L’immense majorité de la population n’aura soit pas pu, soit pas souhaité les visionner. Il existe pourtant une catégorie de professionnels dont le métier consiste précisément à examiner minutieusement de tels enregistrements et à se plonger dans les récits des victimes et des témoins (et parfois des agresseurs) – au prix, souvent, d’une profonde déstabilisation psychologique.
Ce sont les analystes travaillant dans les secteurs de la police et de la justice.
Viols, meurtres, tortures, incendies criminels, actes de terrorisme… : ces spécialistes sont régulièrement confrontés à la cruauté et à la capacité de destruction de l’humanité.
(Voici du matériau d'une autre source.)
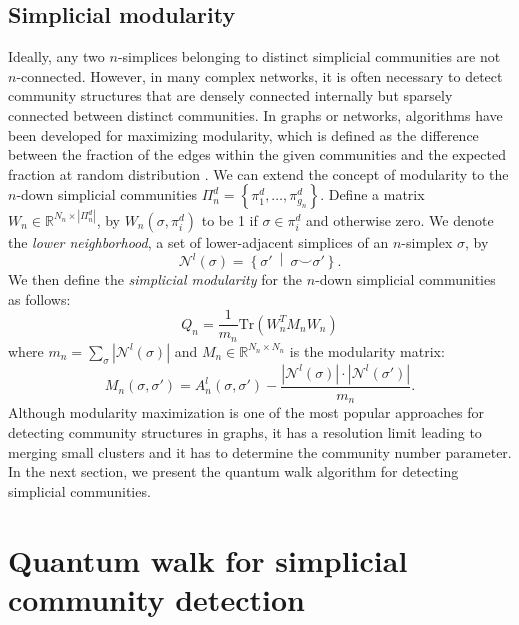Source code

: \documentclass[10pt, letterpaper]{article}
\begin{document}
\subsection{Simplicial modularity}
Ideally, any two $n$-simplices belonging to distinct simplicial communities are not $n$-connected. However, in many complex networks, it is often necessary to detect community structures that are densely connected internally but sparsely connected between distinct communities. In graphs or networks, algorithms have been developed for maximizing modularity, which is defined as the difference between the fraction of the edges within the given communities and the expected fraction at random distribution \cite{Newman2006}. We can extend the concept of modularity to the $n$-down simplicial communities $\Pi_{n}^{d}=\left\{\pi_1^d,\ldots,\pi_{g_{n}}^{d}\right\}$. Define a matrix $W_{n}\in \mathbb{R}^{N_{n}\times |\Pi_{n}^{d}|}$, by $W_{n}(\sigma, \pi_i^d)$ to be 1 if $\sigma\in \pi_i^d$ and otherwise zero. We denote the \textit{lower neighborhood}, a set of lower-adjacent simplices of an $n$-simplex $\sigma$, by
\begin{equation}
\mathcal{N}^{l}(\sigma)=\left\{\sigma'~\middle|~\sigma\smile\sigma' \right\}.
\end{equation}
We then define the \textit{simplicial modularity} for the $n$-down simplicial communities as follows:
\begin{equation} \label{simmodularity}
Q_n=\frac{1}{m_n}\textrm{Tr}\left(W^{T}_{n}M_{n}W_{n}\right)
\end{equation}
where $m_n=\sum_{\sigma} \left|\mathcal{N}^{l}(\sigma)\right|$ and $M_{n}\in\mathbb{R}^{N_{n}\times N_{n}}$ is the modularity matrix:
\begin{equation}
M_{n}(\sigma,\sigma') = A^{l}_{n}(\sigma,\sigma') - \frac{\left|\mathcal{N}^{l}(\sigma)\right|\cdot \left|\mathcal{N}^{l}(\sigma')\right|}{m_n}.
\end{equation}
Although modularity maximization is one of the most popular approaches for detecting community structures in graphs, it has a resolution limit leading to merging small clusters and it has to determine the community number parameter. In the next section, we present the quantum walk algorithm for detecting simplicial communities.



\section{Quantum walk for simplicial community detection} \label{secqw}
\end{document}
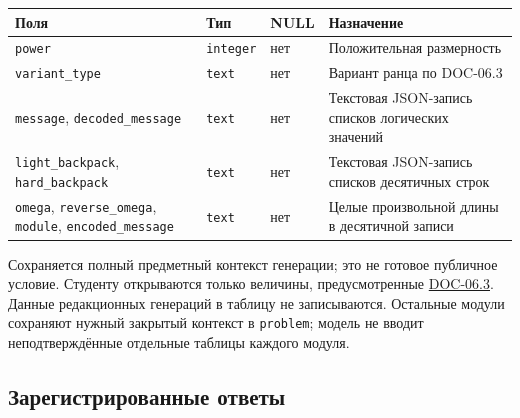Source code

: \documentclass[12pt,a4paper]{article}
\newcounter{none} %
\begin{document}
{\def\LTcaptype{none} %
\begin{longtable}[]{@{}
  >{\raggedright\arraybackslash}p{}
  >{\raggedright\arraybackslash}p{}
  >{\raggedright\arraybackslash}p{}
  >{\raggedright\arraybackslash}p{}@{}}
\toprule\noalign{}
\begin{minipage}[b]{\linewidth}\raggedright
Поля
\end{minipage} & \begin{minipage}[b]{\linewidth}\raggedright
Тип
\end{minipage} & \begin{minipage}[b]{\linewidth}\raggedright
NULL
\end{minipage} & \begin{minipage}[b]{\linewidth}\raggedright
Назначение
\end{minipage} \\
\midrule\noalign{}
\endhead
\bottomrule\noalign{}
\endlastfoot
\texttt{power} & \texttt{integer} & нет & Положительная размерность \\
\texttt{variant\_\allowbreak{}type} & \texttt{text} & нет & Вариант ранца по DOC-06.3 \\
\texttt{message}, \texttt{decoded\_\allowbreak{}message} & \texttt{text} & нет & Текстовая JSON-запись списков логических значений \\
\texttt{light\_\allowbreak{}backpack}, \texttt{hard\_\allowbreak{}backpack} & \texttt{text} & нет & Текстовая JSON-запись списков десятичных строк \\
\texttt{omega}, \texttt{reverse\_\allowbreak{}omega}, \texttt{module}, \texttt{encoded\_\allowbreak{}message} & \texttt{text} & нет & Целые произвольной длины в десятичной записи \\
\end{longtable}
}

Сохраняется полный предметный контекст генерации; это не готовое публичное условие. Студенту открываются только величины, предусмотренные {\href{DOC-06.3\_Ранцевые\_криптосистемы.pdf\#6-хранение}{DOC-06.3}}. Данные редакционных генераций в таблицу не записываются. Остальные модули сохраняют нужный закрытый контекст в \texttt{problem}; модель не вводит неподтверждённые отдельные таблицы каждого модуля.

\subsection{Зарегистрированные ответы}\label{ux437ux430ux440ux435ux433ux438ux441ux442ux440ux438ux440ux43eux432ux430ux43dux43dux44bux435-ux43eux442ux432ux435ux442ux44b}
\end{document}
Les experts qui œuvrent à traduire les criminels en justice en examinant les éléments de preuves des crimes commis sont régulièrement exposés à l’expérience traumatisante que constitue la consultation de témoignages écrits, de séquences vidéo ou d’enregistrements audio. Et il apparaît de plus en plus clairement que les systèmes en place ne parviennent pas à protéger leur santé mentale face au déferlement d’atrocités auxquelles ils doivent faire face.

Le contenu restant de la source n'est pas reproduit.